I watched The Wicker Man (1973) for the first time in years last night; it had been long enough that I could see it with new eyes. I didn’t like it as much the first time I watched it, but I think I had set up my expectations that it was a horror film of a different nature than it was intended to be. This time I enjoyed it much more, likely because I had left my biases behind. I think it was quite well done, although I am sure there were mixed inspirations for it that don’t stand up to scholarship. But it was largely respectful of the old religion and evidently well-researched based on my own knowledge about the customs.
I had forgotten how nudity in the 70s and 80s was more commonplace in movies — at least female nudity. My eldest walked in early on the movie and died a bit of embarrassment, but stuck around to watch it in spite of the sexual overtones and nudity. She seemed to enjoy it and had lots of questions about the symbolism that I actually could answer. Made me feel smart for a change of pace.
I have a meeting in 20 minutes that I will struggle to stay awake for. I slept like crap and it’s one of those meetings where it will devolve into a bitching session. I’ll keep my mute on so maybe they won’t here me snort when my hand slips and my head bobs.

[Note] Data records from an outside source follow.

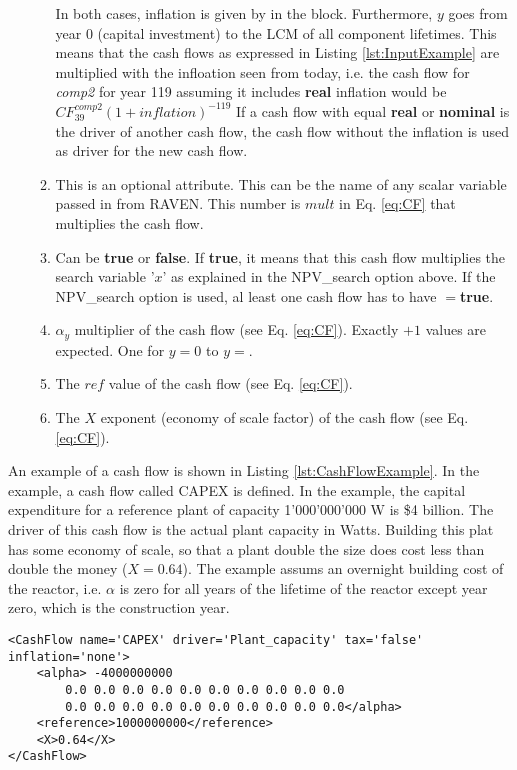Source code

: \begin{enumerate}
\begin{enumerate}
In both cases, inflation is given by  in the  block. Furthermore, $y$ goes from year 0 (capital investment) to the LCM of all component lifetimes.
This means that the cash flows as expressed in Listing \ref{lst:InputExample} are multiplied with the infloation seen from today, i.e. the cash flow for \textit{comp2} for year 119 assuming it includes \textbf{real}
inflation would be $CF^{comp2}_{39}(1+inflation)^{-119}$
 If a cash flow with  equal \textbf{real} or \textbf{nominal} is the driver of another cash flow, the cash flow without the inflation is used as driver for the new cash flow.
  \item[\xmlAttr{multiply}] This is an optional attribute. This can be the name of any scalar variable passed in from RAVEN. This number is $mult$ in Eq. \ref{eq:CF} that multiplies the cash flow.
  \item[\xmlAttr{mult\_target}] Can be \textbf{true} or \textbf{false}. If \textbf{true}, it means that this cash flow multiplies the search variable '$x$' as explained in the NPV\_search option above.
 If the NPV\_search option is used, al least one cash flow has to have $=$\textbf{true}.
  \item[\xmlNode{alpha}] $\alpha_{y}$ multiplier of the cash flow (see Eq. \ref{eq:CF}). Exactly $ + 1$ values are expected. One for $y=0$ to $y=$.
  \item[\xmlNode{reference}] The $ref$ value of the cash flow (see Eq. \ref{eq:CF}).
  \item[\xmlNode{X}] The $X$ exponent (economy of scale factor) of the cash flow (see Eq. \ref{eq:CF}).

  \end{enumerate}
\end{enumerate}

An example of a cash flow is shown in Listing \ref{lst:CashFlowExample}. In the example, a cash flow called CAPEX is defined. In the example, the capital expenditure for a reference plant of capacity
 1'000'000'000 W is \$4 billion. The driver of this cash flow is the actual plant capacity in Watts. Building this plat has some economy of scale, so that a plant double the size does cost 
less than double the money ($X=0.64$). The example assums an overnight building cost of the reactor, i.e. $\alpha$ is zero for all years of the lifetime of the reactor except year zero, which is the construction year.

\begin{lstlisting}[style=XML,morekeywords={anAttribute},caption=CashFlow input example., label=lst:CashFlowExample]
<CashFlow name='CAPEX' driver='Plant_capacity' tax='false' inflation='none'>
    <alpha> -4000000000
        0.0 0.0 0.0 0.0 0.0 0.0 0.0 0.0 0.0 0.0
        0.0 0.0 0.0 0.0 0.0 0.0 0.0 0.0 0.0 0.0</alpha>
    <reference>1000000000</reference>
    <X>0.64</X>
</CashFlow>
\end{lstlisting}



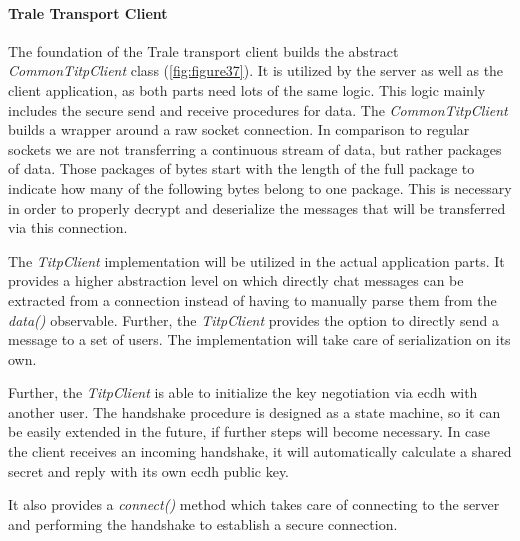 \paragraph{Trale Transport Client}
The foundation of the Trale transport client builds the abstract \textit{CommonTitpClient} class (\ref{fig:figure37}).
It is utilized by the server as well as the client application, as both parts need lots of the same logic.
This logic mainly includes the secure send and receive procedures for data.
The \textit{CommonTitpClient} builds a wrapper around a raw socket connection.
In comparison to regular sockets we are not transferring a continuous stream of data, but rather packages of data.
Those packages of bytes start with the length of the full package to indicate how many of the following bytes belong to
one package.
This is necessary in order to properly decrypt and deserialize the messages that will be transferred via this
connection.

The \textit{TitpClient} implementation will be utilized in the actual application parts.
It provides a higher abstraction level on which directly chat messages can be extracted from a connection instead of
having to manually parse them from the \textit{data()} observable.
Further, the \textit{TitpClient} provides the option to directly send a message to a set of users.
The implementation will take care of serialization on its own.

Further, the \textit{TitpClient} is able to initialize the key negotiation via \ac{ecdh} with another user.
The handshake procedure is designed as a state machine, so it can be easily extended in the future, if further steps will
become necessary.
In case the client receives an incoming handshake, it will automatically calculate a shared secret and reply with its
own \ac{ecdh} public key.

It also provides a \textit{connect()} method which takes care of connecting to the server and performing the handshake
to establish a secure connection.

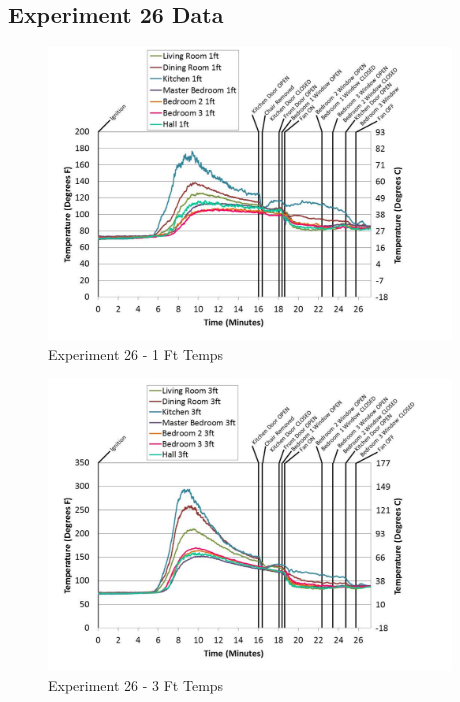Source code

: \documentclass{article}
\begin{document}
\begin{appendices}
		\clearpage
\clearpage		\large
\subsection{Experiment 26 Data} \label{App:Exp26Results} 

	\begin{figure}[h!]
		\centering
		\includegraphics[height=3.05in]{0_Images/Results_Charts/Exp_26_Charts/1FtTemps.pdf}
		\caption{Experiment 26 - 1 Ft Temps}
	\end{figure}
 

	\begin{figure}[h!]
		\centering
		\includegraphics[height=3.05in]{0_Images/Results_Charts/Exp_26_Charts/3FtTemps.pdf}
		\caption{Experiment 26 - 3 Ft Temps}
	\end{figure}
 
	\clearpage


\end{appendices}
\end{document}
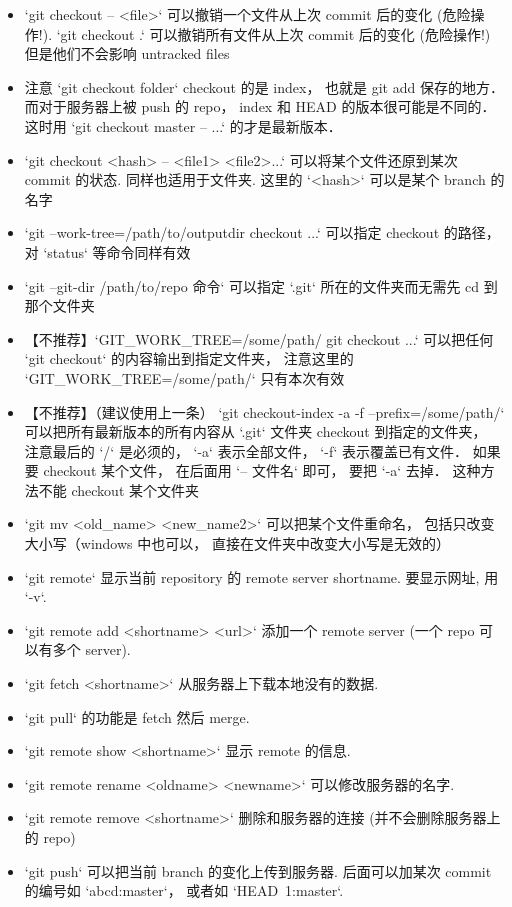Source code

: \begin{itemize}
\item `git checkout -- <file>` 可以撤销一个文件从上次 commit 后的变化 (危险操作!). `git checkout .` 可以撤销所有文件从上次 commit 后的变化 (危险操作!) 但是他们不会影响 untracked files
\item 注意 `git checkout folder` checkout 的是 index， 也就是 git add 保存的地方． 而对于服务器上被 push 的 repo， index 和 HEAD 的版本很可能是不同的． 这时用 `git checkout master -- ...` 的才是最新版本．
\item `git checkout <hash> -- <file1> <file2>...` 可以将某个文件还原到某次 commit 的状态. 同样也适用于文件夹. 这里的 `<hash>` 可以是某个 branch 的名字
\item `git --work-tree=/path/to/outputdir checkout ...` 可以指定 checkout 的路径， 对 `status` 等命令同样有效
\item `git --git-dir /path/to/repo 命令` 可以指定 `.git` 所在的文件夹而无需先 cd 到那个文件夹
\item 【不推荐】`GIT_WORK_TREE=/some/path/ git checkout ...` 可以把任何 `git checkout` 的内容输出到指定文件夹， 注意这里的 `GIT_WORK_TREE=/some/path/` 只有本次有效
\item 【不推荐】（建议使用上一条） `git checkout-index -a -f --prefix=/some/path/` 可以把所有最新版本的所有内容从 `.git` 文件夹 checkout 到指定的文件夹， 注意最后的 `/` 是必须的， `-a` 表示全部文件， `-f` 表示覆盖已有文件． 如果要 checkout 某个文件， 在后面用 `-- 文件名` 即可， 要把 `-a` 去掉． 这种方法不能 checkout 某个文件夹
\item `git mv <old_name> <new_name2>` 可以把某个文件重命名， 包括只改变大小写（windows 中也可以， 直接在文件夹中改变大小写是无效的）
\item `git remote` 显示当前 repository 的 remote server shortname. 要显示网址, 用 `-v`.
\item `git remote add <shortname> <url>` 添加一个 remote server (一个 repo 可以有多个 server).
\item `git fetch <shortname>` 从服务器上下载本地没有的数据.
\item `git pull` 的功能是 fetch 然后 merge.
\item `git remote show <shortname>` 显示 remote 的信息.
\item `git remote rename <oldname> <newname>` 可以修改服务器的名字.
\item `git remote remove <shortname>` 删除和服务器的连接 (并不会删除服务器上的 repo)
\item `git push` 可以把当前 branch 的变化上传到服务器. 后面可以加某次 commit 的编号如 `abcd:master`， 或者如 `HEAD~1:master`.

\end{itemize}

I’m still trying to decide how to entertain myself next week. Looks like another scorcher is on the way, last I looked, so outdoors is out. I live in Minnesota because I like cool weather — heat destroys me. And there are fewer venomous things in my neck of the woods. I really should take the interruption-free time to go some serious writing instead of the quick stuff I’ve focused on for a long time, but I’m disinclined to commit to it nearly a week before the quiet descends. Part of me thinks I should also try to find something social to do, but it never pans out for all my expended effort, so I’ll probably just not try to set anything up online or in real life. Honestly, that was some of my thinking a day or so ago when I posted my “dumb idea“. Set up some time to rap about writing (or whatever) with a few folks, but… well… see above about social things never quite getting off the ground for me.